A follow-on to my earlier post, using number from it:

Quick look at my spreadsheet as it is right now.

This illustration (that Dave posted the link to) says "average historical rates". Let's arbitrarily go back 50 years, to 1963, and run it from there. 26 + 50 = 76, which is a not untypical death age.
(BTW, I'm running the spreadsheet as I'm typing, so I don't know ahead of time how the figures will turn out.)

IUL, fee= 22 bps, 0% floor, 12% cap, initial \$15,000, month addition \$150
Value at end of 50 years (Jan 2013): \$1,104,000

S&P500 B&H, E/R= 9 bps, initial \$15,000, month addition \$135 (\$1800 - 90 - 90 per yr), no deduction for life insurance.
Value at end of 50 years (Jan 2013): \$3,280,000
.

Not really fair, since we've ignored life insurance. The premium starts at \$49/yr (age 26) and goes to \$1415/yr (age 65). The 25'th year (age 50) it is \$280/yr, so let's use that as the average.

S&P500 B&H, initial \$15,000, month addition \$112 (\$1800 - 90 - 90 - 280 per yr).
Value at end of 50 years (Jan 2013): \$2,972,000

Note that this assumes no tax on dividends. With a 15% dividend tax the final value is \$2,439,000

*********
Let's check for a 1973 start, just in time to get hit by the 1973-4 bear market -- it took 7 years for S&P500 to recover back to the Jan 1973 level.

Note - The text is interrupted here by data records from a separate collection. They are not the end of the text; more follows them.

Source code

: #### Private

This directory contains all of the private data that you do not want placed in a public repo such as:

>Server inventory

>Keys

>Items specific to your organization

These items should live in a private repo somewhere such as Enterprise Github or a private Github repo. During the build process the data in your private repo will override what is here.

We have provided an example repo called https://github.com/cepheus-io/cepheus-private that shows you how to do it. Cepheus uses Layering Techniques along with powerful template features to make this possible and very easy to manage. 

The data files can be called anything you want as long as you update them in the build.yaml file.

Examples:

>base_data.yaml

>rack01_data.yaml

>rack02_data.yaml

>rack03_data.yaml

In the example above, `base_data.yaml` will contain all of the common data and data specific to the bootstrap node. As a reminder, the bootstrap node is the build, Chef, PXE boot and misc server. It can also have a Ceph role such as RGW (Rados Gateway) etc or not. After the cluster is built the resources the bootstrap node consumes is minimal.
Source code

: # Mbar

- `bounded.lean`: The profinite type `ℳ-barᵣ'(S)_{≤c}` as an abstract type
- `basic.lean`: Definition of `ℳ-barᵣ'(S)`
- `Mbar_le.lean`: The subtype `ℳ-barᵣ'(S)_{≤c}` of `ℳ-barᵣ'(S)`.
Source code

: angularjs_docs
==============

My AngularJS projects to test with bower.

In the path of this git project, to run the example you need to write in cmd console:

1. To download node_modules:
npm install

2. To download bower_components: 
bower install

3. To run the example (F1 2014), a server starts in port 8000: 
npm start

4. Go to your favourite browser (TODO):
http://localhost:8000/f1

IUL, fee= 22 bps, 0% floor, 12% cap, initial \$15,000, month addition \$150
Value at end of 40 years (Jan 2013): \$586,000

S&P500 B&H, initial \$15,000, month addition \$112 (\$1800 - 90 - 90 - 280 per yr).
Value at end of 40 years (Jan 2013): \$1,215,000

*********
For the 1963 start, running 40 years (to Jan 2003)
IUL, fee= 22 bps, 0% floor, 12% cap, initial \$15,000, month addition \$150
Value at end of 40 years (Jan 2003): \$559,000

S&P500 B&H, initial \$15,000, month addition \$112 (\$1800 - 90 - 90 - 280 per yr).
Value at end of 40 years (Jan 2003): \$1,509,000

The fee percentage for the IUL still troubles me. Some people might argue that the fee should be the percentage of the death benefit not the cash value. In that case, 22 bs is too high. Turns out that it doesn't matter. If the fee is only 5 bps, the final value is \$590K -- only a minor improvement over the \$559K at 22 bps.